### YOUR GOAL
Only the lines with the string "localhost" are needed; return each of them from the entries below.

### RECORDS SUPPLIED
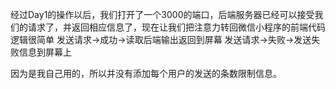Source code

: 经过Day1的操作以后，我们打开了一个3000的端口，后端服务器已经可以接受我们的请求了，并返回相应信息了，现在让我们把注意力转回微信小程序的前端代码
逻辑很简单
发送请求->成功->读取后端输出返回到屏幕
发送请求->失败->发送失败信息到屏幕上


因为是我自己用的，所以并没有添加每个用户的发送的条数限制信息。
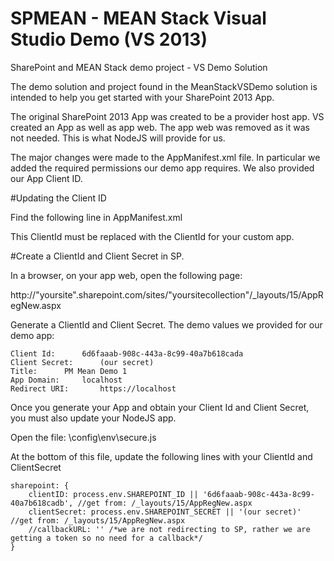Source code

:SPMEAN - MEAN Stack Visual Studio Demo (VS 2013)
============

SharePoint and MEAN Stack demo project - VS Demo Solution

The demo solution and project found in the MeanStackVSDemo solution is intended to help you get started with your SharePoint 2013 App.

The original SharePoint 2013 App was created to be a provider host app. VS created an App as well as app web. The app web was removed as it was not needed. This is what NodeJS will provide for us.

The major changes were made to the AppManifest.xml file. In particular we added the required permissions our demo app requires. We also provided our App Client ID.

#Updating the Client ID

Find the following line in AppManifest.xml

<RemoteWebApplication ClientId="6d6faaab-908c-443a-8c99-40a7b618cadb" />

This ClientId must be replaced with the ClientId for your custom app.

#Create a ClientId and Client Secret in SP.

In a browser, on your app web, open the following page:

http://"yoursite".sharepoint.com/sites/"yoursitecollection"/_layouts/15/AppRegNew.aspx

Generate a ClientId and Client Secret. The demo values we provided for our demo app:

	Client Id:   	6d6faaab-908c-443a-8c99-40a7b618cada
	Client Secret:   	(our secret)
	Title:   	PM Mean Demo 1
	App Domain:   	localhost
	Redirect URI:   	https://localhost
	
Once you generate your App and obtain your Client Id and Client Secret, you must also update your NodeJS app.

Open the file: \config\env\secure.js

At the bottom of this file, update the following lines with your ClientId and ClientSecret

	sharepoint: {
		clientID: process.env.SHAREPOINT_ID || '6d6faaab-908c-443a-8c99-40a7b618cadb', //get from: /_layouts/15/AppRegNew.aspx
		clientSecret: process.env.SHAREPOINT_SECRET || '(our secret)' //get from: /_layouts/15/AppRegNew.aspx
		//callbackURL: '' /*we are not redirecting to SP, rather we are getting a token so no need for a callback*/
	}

---

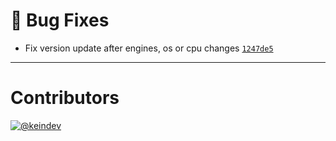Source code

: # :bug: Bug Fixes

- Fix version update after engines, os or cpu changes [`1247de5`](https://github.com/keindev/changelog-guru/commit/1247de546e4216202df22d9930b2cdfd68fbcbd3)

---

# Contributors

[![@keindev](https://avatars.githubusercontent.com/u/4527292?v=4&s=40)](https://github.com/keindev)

* * *

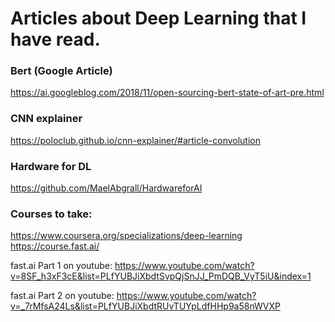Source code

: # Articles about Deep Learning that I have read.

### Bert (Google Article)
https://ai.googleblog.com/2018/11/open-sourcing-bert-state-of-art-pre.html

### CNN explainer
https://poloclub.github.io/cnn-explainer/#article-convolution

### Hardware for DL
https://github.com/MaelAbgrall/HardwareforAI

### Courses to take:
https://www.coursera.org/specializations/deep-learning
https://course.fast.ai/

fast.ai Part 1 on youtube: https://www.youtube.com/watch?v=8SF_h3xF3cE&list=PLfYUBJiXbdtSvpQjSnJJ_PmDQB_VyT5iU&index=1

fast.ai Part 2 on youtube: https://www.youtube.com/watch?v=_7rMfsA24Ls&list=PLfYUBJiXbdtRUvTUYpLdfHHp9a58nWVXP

### RESPONSE AREA
	App Domain:   	localhost
	Redirect URI:   	https://localhost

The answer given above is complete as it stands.